**SUPPLIED RECORDS**
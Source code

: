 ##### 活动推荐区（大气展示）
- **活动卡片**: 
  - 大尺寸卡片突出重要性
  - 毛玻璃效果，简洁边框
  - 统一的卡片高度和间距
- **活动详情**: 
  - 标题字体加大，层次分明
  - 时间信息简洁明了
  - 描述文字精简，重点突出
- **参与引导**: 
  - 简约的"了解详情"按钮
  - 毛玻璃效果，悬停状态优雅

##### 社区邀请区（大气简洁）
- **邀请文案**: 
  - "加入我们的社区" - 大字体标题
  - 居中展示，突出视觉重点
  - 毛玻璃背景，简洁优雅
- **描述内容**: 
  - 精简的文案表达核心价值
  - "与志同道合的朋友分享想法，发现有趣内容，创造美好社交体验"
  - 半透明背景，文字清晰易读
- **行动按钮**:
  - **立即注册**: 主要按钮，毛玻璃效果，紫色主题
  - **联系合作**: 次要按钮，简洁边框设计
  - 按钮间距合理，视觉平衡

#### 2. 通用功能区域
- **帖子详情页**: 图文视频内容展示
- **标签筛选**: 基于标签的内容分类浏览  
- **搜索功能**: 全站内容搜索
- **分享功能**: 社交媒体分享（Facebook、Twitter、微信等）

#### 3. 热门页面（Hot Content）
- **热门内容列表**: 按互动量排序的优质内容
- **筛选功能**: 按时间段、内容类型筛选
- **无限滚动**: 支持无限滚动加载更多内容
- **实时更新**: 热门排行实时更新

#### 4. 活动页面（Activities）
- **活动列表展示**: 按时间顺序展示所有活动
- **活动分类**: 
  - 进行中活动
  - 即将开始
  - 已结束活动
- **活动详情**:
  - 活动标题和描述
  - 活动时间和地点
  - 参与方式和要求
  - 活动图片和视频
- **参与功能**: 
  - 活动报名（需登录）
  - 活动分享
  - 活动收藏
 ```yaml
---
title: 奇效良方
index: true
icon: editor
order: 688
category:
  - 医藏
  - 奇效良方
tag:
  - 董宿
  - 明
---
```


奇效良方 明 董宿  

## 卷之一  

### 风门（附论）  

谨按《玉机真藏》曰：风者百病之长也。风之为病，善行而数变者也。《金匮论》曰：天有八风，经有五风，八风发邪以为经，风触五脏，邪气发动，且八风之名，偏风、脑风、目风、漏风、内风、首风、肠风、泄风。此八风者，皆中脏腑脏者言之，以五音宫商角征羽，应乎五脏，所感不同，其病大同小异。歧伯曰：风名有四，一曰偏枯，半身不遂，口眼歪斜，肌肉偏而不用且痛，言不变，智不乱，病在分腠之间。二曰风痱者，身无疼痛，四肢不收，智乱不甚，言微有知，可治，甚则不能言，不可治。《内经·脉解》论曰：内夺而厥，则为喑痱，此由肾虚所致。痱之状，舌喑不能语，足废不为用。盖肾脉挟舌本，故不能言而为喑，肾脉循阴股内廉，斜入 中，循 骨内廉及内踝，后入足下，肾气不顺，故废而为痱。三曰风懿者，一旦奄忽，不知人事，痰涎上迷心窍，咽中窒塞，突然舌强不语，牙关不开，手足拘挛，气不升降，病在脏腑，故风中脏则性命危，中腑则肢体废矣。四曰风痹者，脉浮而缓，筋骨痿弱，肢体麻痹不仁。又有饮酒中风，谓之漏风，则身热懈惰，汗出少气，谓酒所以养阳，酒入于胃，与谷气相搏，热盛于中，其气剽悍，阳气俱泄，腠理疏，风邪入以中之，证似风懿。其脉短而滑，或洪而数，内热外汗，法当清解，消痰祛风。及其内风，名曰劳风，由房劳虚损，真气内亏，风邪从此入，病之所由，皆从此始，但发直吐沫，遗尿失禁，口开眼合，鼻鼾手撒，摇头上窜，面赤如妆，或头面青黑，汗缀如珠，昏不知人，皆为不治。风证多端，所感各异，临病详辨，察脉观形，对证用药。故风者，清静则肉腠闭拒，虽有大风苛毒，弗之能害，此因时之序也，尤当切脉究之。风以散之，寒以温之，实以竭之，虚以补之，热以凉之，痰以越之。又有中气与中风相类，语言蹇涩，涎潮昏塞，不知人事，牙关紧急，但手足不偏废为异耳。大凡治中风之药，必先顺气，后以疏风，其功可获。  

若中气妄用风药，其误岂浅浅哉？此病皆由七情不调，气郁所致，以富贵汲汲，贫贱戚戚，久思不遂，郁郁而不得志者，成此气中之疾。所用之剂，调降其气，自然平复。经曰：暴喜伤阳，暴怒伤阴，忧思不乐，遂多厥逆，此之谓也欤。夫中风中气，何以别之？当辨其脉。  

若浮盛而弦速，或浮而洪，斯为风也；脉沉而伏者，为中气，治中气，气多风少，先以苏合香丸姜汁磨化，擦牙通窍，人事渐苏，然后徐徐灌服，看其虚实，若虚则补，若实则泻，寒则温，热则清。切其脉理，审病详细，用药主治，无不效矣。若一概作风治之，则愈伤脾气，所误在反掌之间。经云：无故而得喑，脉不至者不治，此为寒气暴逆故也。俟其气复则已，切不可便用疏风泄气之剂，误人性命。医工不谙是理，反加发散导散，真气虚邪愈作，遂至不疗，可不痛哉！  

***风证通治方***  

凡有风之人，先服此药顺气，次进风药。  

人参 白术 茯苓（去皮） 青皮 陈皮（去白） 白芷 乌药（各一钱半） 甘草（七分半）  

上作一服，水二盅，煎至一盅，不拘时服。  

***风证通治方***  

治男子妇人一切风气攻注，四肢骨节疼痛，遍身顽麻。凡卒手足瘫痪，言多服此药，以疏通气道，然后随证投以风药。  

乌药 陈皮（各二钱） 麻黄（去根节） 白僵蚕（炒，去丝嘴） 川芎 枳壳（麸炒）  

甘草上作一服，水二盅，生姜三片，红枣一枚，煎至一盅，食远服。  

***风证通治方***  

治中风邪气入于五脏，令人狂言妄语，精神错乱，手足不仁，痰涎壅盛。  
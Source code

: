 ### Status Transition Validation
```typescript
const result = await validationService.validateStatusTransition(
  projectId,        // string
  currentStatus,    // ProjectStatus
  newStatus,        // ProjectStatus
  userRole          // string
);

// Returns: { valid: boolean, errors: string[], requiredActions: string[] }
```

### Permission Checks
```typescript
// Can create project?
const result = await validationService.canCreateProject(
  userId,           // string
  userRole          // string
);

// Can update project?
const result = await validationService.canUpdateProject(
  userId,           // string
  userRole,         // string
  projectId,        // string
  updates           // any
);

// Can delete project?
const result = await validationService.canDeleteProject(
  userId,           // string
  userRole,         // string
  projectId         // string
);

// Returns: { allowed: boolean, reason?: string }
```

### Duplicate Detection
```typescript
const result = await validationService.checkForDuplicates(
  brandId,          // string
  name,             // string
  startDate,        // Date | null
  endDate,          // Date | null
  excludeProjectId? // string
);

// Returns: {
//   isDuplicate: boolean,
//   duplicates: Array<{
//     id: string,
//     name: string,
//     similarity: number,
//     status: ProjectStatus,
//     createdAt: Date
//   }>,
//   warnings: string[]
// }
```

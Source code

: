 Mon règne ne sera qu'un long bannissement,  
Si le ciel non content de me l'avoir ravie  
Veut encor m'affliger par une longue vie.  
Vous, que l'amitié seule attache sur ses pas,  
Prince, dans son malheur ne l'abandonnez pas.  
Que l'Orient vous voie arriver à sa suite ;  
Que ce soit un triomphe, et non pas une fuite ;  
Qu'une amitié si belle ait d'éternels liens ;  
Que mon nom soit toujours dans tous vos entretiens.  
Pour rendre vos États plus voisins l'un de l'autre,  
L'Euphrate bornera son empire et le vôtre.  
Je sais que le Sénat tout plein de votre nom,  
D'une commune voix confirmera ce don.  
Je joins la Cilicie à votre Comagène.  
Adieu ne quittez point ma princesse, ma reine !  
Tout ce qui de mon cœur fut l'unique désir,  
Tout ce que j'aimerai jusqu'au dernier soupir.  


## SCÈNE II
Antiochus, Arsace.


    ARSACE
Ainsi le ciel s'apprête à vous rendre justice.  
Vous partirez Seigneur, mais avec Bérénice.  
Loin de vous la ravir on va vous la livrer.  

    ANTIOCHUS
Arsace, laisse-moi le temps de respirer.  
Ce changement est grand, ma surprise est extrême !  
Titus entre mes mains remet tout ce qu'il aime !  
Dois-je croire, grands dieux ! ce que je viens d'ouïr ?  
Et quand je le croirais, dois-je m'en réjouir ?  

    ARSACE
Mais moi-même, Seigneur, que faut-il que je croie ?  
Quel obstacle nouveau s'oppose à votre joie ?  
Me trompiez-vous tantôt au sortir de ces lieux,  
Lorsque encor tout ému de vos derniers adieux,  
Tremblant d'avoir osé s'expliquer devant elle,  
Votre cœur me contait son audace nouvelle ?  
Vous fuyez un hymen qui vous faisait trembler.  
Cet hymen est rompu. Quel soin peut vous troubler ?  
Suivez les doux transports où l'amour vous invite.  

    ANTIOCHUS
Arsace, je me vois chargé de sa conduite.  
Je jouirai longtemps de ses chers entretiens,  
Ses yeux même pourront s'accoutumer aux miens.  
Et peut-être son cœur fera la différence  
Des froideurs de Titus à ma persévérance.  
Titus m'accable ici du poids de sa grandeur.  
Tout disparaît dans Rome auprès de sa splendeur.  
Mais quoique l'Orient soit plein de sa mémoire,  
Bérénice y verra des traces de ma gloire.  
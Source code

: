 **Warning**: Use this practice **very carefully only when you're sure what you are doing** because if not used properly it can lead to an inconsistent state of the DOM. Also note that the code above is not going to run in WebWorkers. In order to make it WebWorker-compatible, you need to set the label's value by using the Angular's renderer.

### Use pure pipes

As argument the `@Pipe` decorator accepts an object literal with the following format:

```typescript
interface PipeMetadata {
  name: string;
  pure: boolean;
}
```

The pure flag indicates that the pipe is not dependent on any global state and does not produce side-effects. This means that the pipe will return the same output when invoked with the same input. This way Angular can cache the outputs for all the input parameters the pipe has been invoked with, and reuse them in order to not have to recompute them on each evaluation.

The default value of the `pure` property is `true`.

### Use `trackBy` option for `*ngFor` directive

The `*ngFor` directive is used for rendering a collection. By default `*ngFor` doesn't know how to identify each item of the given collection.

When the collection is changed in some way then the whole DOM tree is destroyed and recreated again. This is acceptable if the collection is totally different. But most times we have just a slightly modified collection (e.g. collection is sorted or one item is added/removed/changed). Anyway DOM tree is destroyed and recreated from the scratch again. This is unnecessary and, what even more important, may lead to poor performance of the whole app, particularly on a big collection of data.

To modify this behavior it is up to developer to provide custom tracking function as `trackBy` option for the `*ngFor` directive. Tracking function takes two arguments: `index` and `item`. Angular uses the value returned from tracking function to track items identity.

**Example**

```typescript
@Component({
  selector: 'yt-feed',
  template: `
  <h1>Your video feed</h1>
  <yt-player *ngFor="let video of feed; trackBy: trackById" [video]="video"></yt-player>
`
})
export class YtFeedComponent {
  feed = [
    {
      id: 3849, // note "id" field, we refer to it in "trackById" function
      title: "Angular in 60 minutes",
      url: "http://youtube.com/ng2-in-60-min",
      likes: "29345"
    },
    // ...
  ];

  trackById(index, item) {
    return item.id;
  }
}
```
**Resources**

**WHAT TO WORK ON**
From the beginning of the listing above down to the line with "凡有风之人，先服此药顺气，次进风药。", every line should be restated exactly.

**ANSWER BELOW**
Source code

: ##### 活动推荐区（大气展示）
- **活动卡片**: 
  - 大尺寸卡片突出重要性
  - 毛玻璃效果，简洁边框
  - 统一的卡片高度和间距
- **活动详情**: 
  - 标题字体加大，层次分明
  - 时间信息简洁明了
  - 描述文字精简，重点突出
- **参与引导**: 
  - 简约的"了解详情"按钮
  - 毛玻璃效果，悬停状态优雅

##### 社区邀请区（大气简洁）
- **邀请文案**: 
  - "加入我们的社区" - 大字体标题
  - 居中展示，突出视觉重点
  - 毛玻璃背景，简洁优雅
- **描述内容**: 
  - 精简的文案表达核心价值
  - "与志同道合的朋友分享想法，发现有趣内容，创造美好社交体验"
  - 半透明背景，文字清晰易读
- **行动按钮**:
  - **立即注册**: 主要按钮，毛玻璃效果，紫色主题
  - **联系合作**: 次要按钮，简洁边框设计
  - 按钮间距合理，视觉平衡

#### 2. 通用功能区域
- **帖子详情页**: 图文视频内容展示
- **标签筛选**: 基于标签的内容分类浏览  
- **搜索功能**: 全站内容搜索
- **分享功能**: 社交媒体分享（Facebook、Twitter、微信等）

#### 3. 热门页面（Hot Content）
- **热门内容列表**: 按互动量排序的优质内容
- **筛选功能**: 按时间段、内容类型筛选
- **无限滚动**: 支持无限滚动加载更多内容
- **实时更新**: 热门排行实时更新

#### 4. 活动页面（Activities）
- **活动列表展示**: 按时间顺序展示所有活动
- **活动分类**: 
  - 进行中活动
  - 即将开始
  - 已结束活动
- **活动详情**:
  - 活动标题和描述
  - 活动时间和地点
  - 参与方式和要求
  - 活动图片和视频
- **参与功能**: 
  - 活动报名（需登录）
  - 活动分享
  - 活动收藏
 ```yaml
---
title: 奇效良方
index: true
icon: editor
order: 688
category:
  - 医藏
  - 奇效良方
tag:
  - 董宿
  - 明
---
```


奇效良方 明 董宿  

## 卷之一  

### 风门（附论）  

谨按《玉机真藏》曰：风者百病之长也。风之为病，善行而数变者也。《金匮论》曰：天有八风，经有五风，八风发邪以为经，风触五脏，邪气发动，且八风之名，偏风、脑风、目风、漏风、内风、首风、肠风、泄风。此八风者，皆中脏腑脏者言之，以五音宫商角征羽，应乎五脏，所感不同，其病大同小异。歧伯曰：风名有四，一曰偏枯，半身不遂，口眼歪斜，肌肉偏而不用且痛，言不变，智不乱，病在分腠之间。二曰风痱者，身无疼痛，四肢不收，智乱不甚，言微有知，可治，甚则不能言，不可治。《内经·脉解》论曰：内夺而厥，则为喑痱，此由肾虚所致。痱之状，舌喑不能语，足废不为用。盖肾脉挟舌本，故不能言而为喑，肾脉循阴股内廉，斜入 中，循 骨内廉及内踝，后入足下，肾气不顺，故废而为痱。三曰风懿者，一旦奄忽，不知人事，痰涎上迷心窍，咽中窒塞，突然舌强不语，牙关不开，手足拘挛，气不升降，病在脏腑，故风中脏则性命危，中腑则肢体废矣。四曰风痹者，脉浮而缓，筋骨痿弱，肢体麻痹不仁。又有饮酒中风，谓之漏风，则身热懈惰，汗出少气，谓酒所以养阳，酒入于胃，与谷气相搏，热盛于中，其气剽悍，阳气俱泄，腠理疏，风邪入以中之，证似风懿。其脉短而滑，或洪而数，内热外汗，法当清解，消痰祛风。及其内风，名曰劳风，由房劳虚损，真气内亏，风邪从此入，病之所由，皆从此始，但发直吐沫，遗尿失禁，口开眼合，鼻鼾手撒，摇头上窜，面赤如妆，或头面青黑，汗缀如珠，昏不知人，皆为不治。风证多端，所感各异，临病详辨，察脉观形，对证用药。故风者，清静则肉腠闭拒，虽有大风苛毒，弗之能害，此因时之序也，尤当切脉究之。风以散之，寒以温之，实以竭之，虚以补之，热以凉之，痰以越之。又有中气与中风相类，语言蹇涩，涎潮昏塞，不知人事，牙关紧急，但手足不偏废为异耳。大凡治中风之药，必先顺气，后以疏风，其功可获。  

若中气妄用风药，其误岂浅浅哉？此病皆由七情不调，气郁所致，以富贵汲汲，贫贱戚戚，久思不遂，郁郁而不得志者，成此气中之疾。所用之剂，调降其气，自然平复。经曰：暴喜伤阳，暴怒伤阴，忧思不乐，遂多厥逆，此之谓也欤。夫中风中气，何以别之？当辨其脉。  

若浮盛而弦速，或浮而洪，斯为风也；脉沉而伏者，为中气，治中气，气多风少，先以苏合香丸姜汁磨化，擦牙通窍，人事渐苏，然后徐徐灌服，看其虚实，若虚则补，若实则泻，寒则温，热则清。切其脉理，审病详细，用药主治，无不效矣。若一概作风治之，则愈伤脾气，所误在反掌之间。经云：无故而得喑，脉不至者不治，此为寒气暴逆故也。俟其气复则已，切不可便用疏风泄气之剂，误人性命。医工不谙是理，反加发散导散，真气虚邪愈作，遂至不疗，可不痛哉！  

***风证通治方***  

凡有风之人，先服此药顺气，次进风药。  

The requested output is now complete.